After your doctor takes a careful history and performs a physical exam, the diagnosis is typically made by the combination of symptoms and the physical examination. Your doctor may look inside the nose with a flexible rubber or rigid steel tube called an endoscope. This is not painful but might be slightly uncomfortable. Your nose is sprayed first with local anaesthetic. Physical findings may include redness and swelling of the nasal passages, purulent (pus-like) drainage, tenderness to percussion (tapping) over the cheeks or forehead region, and swelling around eyes and cheeks.

An X-ray may be done to confirm whether mucous is present in the sinuses. Depending on what is found at the time of the endoscopy, a computerised axial tomography (CAT) scan of your sinuses may be needed. If you need to have surgery, a CAT scan will ordinarily be done prior to surgery. CAT scans and magnetic resonance imaging (MRI) scans are much more sensitive in their ability to diagnose sinusitis, but are expensive.

Rhinoscopy, a procedure for looking into the back of the nasal passages with a small flexible fiber-optic tube, may be used to look directly at the sinus openings and check for obstruction.

It may sometimes be necessary to perform a needle aspiration (drawing of fluid) of a sinus to confirm the diagnosis of sinusitis, and to collect infected material. This will be cultured so the bacteria causing the infection may be identified.

Treatment

For negative-pressure sinus headaches, an oral decongestant may be all that is required to relieve the headache. If an underlying hayfever is present, then this will need treatment. This may require the addition of a nasal steroid spray.

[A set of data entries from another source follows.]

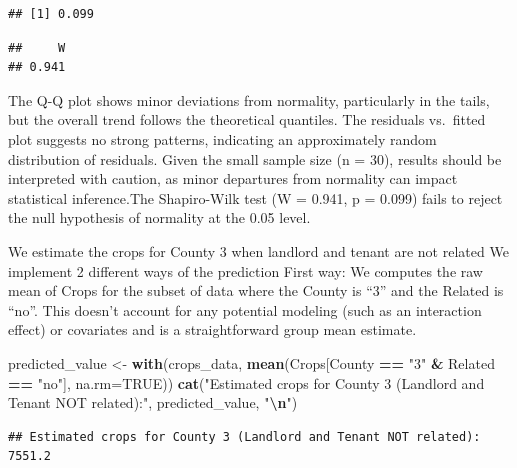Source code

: \documentclass[
  11pt,
]{article}
\newenvironment{Shaded}{\begin{snugshade}}{\end{snugshade}}
\newcommand{\AttributeTok}[1]{\textcolor[rgb]{0.13,0.29,0.53}{#1}}
\newcommand{\ConstantTok}[1]{\textcolor[rgb]{0.56,0.35,0.01}{#1}}
\newcommand{\DecValTok}[1]{\textcolor[rgb]{0.00,0.00,0.81}{#1}}
\newcommand{\FunctionTok}[1]{\textcolor[rgb]{0.13,0.29,0.53}{\textbf{#1}}}
\newcommand{\NormalTok}[1]{#1}
\newcommand{\OtherTok}[1]{\textcolor[rgb]{0.56,0.35,0.01}{#1}}
\newcommand{\SpecialCharTok}[1]{\textcolor[rgb]{0.81,0.36,0.00}{\textbf{#1}}}
\newcommand{\StringTok}[1]{\textcolor[rgb]{0.31,0.60,0.02}{#1}}
\begin{document}
\begin{verbatim}
## [1] 0.099
\end{verbatim}

\begin{Shaded}
\end{Shaded}

\begin{verbatim}
##     W 
## 0.941
\end{verbatim}

The Q-Q plot shows minor deviations from normality, particularly in the
tails, but the overall trend follows the theoretical quantiles. The
residuals vs.~fitted plot suggests no strong patterns, indicating an
approximately random distribution of residuals. Given the small sample
size (n = 30), results should be interpreted with caution, as minor
departures from normality can impact statistical inference.The
Shapiro-Wilk test (W = 0.941, p = 0.099) fails to reject the null
hypothesis of normality at the 0.05 level.

We estimate the crops for County 3 when landlord and tenant are not
related We implement 2 different ways of the prediction First way: We
computes the raw mean of Crops for the subset of data where the County
is ``3'' and the Related is ``no''. This doesn't account for any
potential modeling (such as an interaction effect) or covariates and is
a straightforward group mean estimate.

\begin{Shaded}
\begin{Highlighting}[]
\NormalTok{predicted\_value }\OtherTok{\textless{}{-}} \FunctionTok{with}\NormalTok{(crops\_data, }\FunctionTok{mean}\NormalTok{(Crops[County }\SpecialCharTok{==} \StringTok{"3"} \SpecialCharTok{\&}\NormalTok{ Related }\SpecialCharTok{==} \StringTok{"no"}\NormalTok{], }\AttributeTok{na.rm=}\ConstantTok{TRUE}\NormalTok{))}
\FunctionTok{cat}\NormalTok{(}\StringTok{"Estimated crops for County 3 (Landlord and Tenant NOT related):"}\NormalTok{, predicted\_value, }\StringTok{"}\SpecialCharTok{\textbackslash{}n}\StringTok{"}\NormalTok{)}
\end{Highlighting}
\end{Shaded}

\begin{verbatim}
## Estimated crops for County 3 (Landlord and Tenant NOT related): 7551.2
\end{verbatim}
\end{document}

It is important to treat a sinus infection as soon as it starts. Treatment involves controlling the source of sinus infection, re-establishing proper nasal drainage, and relieving pain.

Home

  • The following methods of home treatment may get sinuses draining normally again.
  • Drink extra fluids to thin mucus. Drink at least eight glasses (15 to 20 ideally) of water per day. Some sinusitis medications may make you thirsty.
  • Breathe moist air from a humidifier, hot shower, or sink filled with hot water. Increase home humidity, especially in the bedrooms. (If you are allergic, keep humidity under 50% to prevent mould and dust mite growth.)
  • Use oral decongestants, or mucus-thinning agents. Decongestant nasal sprays may offer temporary relief. However, preferably do not use this treatment unless essential and then do not use for longer than 3 days as this often results in "rebound" – a situation where the nasal obstruction is worse when the decongestant nasal spray's effect starts wearing off . Avoid products containing antihistamines.
  • Take aspirin, acetaminophen (paracetamol) or ibuprofen for headache.
  • Check the back of your throat for postnasal drip. If streaks of mucus appear, gargle with warm water to prevent a sore throat.
  • Elevate your head at night.
  • Buffered Saline (salt-water + bicarbonate of soda) irrigation helps wash mucus and bacteria out of the nasal passages. Use a bulb syringe to gently squirt the solution into your nose, one nostril at a time with your head bent forwards to encourage the solution to go into the roof of your nose. Sniff it through and then spit it out. Blow your nose gently afterwards. Repeat 2 to 4 times a day.
  • Try to keep your nose clear so you can breathe through it. Air exchange into the sinuses occurs twice as rapidly with nasal breathing as with mouth breathing. Air exchange reduces the likelihood of bacteria growing in the sinuses.
  • Avoid alcohol. It functions as a diuretic, i.e. it may cause dehydration, leading to drying and thickening of mucus. This may in turn cause blockage of the ostia and worsen infection. Allergies or intolerances to red wine, yeast, sulphites or other components of alcohol may compound the problem by causing allergic swelling of the nose.
  • Breathing in eucalyptus oils may help open the nose in some cases.
  • Some people report that breathing in garlic fumes helps.
  • Several non-traditional treatments have been used in the treatment of sinusitis. Acupuncture has been claimed to help the condition, but no studies confirm this.
  • Non-drug treatments should be used together with prescription medication to avoid serious complications.

Medication
Again, for negative-pressure sinus headaches, an oral decongestant may be all that is required to relieve the headache.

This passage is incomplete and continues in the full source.